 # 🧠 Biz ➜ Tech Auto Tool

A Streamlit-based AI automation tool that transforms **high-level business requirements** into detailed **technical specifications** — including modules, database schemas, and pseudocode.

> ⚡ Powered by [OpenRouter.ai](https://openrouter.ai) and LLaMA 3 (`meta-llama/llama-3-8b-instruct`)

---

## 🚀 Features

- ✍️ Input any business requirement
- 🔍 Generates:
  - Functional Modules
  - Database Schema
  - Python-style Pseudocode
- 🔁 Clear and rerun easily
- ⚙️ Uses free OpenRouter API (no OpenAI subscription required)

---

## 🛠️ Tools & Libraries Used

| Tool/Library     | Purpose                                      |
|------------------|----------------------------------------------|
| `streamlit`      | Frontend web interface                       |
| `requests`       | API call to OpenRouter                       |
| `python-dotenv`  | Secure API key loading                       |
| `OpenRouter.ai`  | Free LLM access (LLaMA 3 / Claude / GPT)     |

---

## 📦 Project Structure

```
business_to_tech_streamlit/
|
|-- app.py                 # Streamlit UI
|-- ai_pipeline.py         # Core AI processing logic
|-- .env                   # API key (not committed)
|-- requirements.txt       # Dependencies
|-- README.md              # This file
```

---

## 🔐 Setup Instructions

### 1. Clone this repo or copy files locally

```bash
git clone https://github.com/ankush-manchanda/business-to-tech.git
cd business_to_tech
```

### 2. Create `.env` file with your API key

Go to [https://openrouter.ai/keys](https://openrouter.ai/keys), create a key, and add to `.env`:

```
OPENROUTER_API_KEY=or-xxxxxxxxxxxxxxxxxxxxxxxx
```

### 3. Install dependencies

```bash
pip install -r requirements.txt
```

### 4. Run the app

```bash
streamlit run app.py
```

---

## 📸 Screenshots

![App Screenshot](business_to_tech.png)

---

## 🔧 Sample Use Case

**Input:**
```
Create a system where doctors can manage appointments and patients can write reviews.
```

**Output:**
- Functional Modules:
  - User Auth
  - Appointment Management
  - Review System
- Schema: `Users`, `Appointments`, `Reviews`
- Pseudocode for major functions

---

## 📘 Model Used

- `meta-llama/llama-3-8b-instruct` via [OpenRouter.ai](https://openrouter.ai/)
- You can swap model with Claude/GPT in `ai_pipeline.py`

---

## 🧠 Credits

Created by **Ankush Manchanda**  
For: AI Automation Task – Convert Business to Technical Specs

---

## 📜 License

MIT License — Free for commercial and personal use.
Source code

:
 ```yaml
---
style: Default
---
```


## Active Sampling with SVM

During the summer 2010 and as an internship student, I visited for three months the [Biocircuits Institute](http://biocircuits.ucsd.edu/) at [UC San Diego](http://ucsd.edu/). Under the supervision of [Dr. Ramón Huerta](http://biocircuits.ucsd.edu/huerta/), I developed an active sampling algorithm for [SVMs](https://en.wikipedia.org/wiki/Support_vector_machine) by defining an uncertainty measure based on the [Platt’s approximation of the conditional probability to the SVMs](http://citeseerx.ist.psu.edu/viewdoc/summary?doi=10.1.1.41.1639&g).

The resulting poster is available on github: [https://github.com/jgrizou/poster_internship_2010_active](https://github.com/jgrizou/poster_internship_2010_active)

- [Task instructions] Lines from the start of the material above through the line containing "Frontend web interface" are to be duplicated exactly, and only those.

- [Written response]
 # 🧠 Biz ➜ Tech Auto Tool

A Streamlit-based AI automation tool that transforms **high-level business requirements** into detailed **technical specifications** — including modules, database schemas, and pseudocode.

> ⚡ Powered by [OpenRouter.ai](https://openrouter.ai) and LLaMA 3 (`meta-llama/llama-3-8b-instruct`)

---

## 🚀 Features

- ✍️ Input any business requirement
- 🔍 Generates:
  - Functional Modules
  - Database Schema
  - Python-style Pseudocode
- 🔁 Clear and rerun easily
- ⚙️ Uses free OpenRouter API (no OpenAI subscription required)

---

## 🛠️ Tools & Libraries Used

| Tool/Library     | Purpose                                      |
|------------------|----------------------------------------------|
| `streamlit`      | Frontend web interface                       |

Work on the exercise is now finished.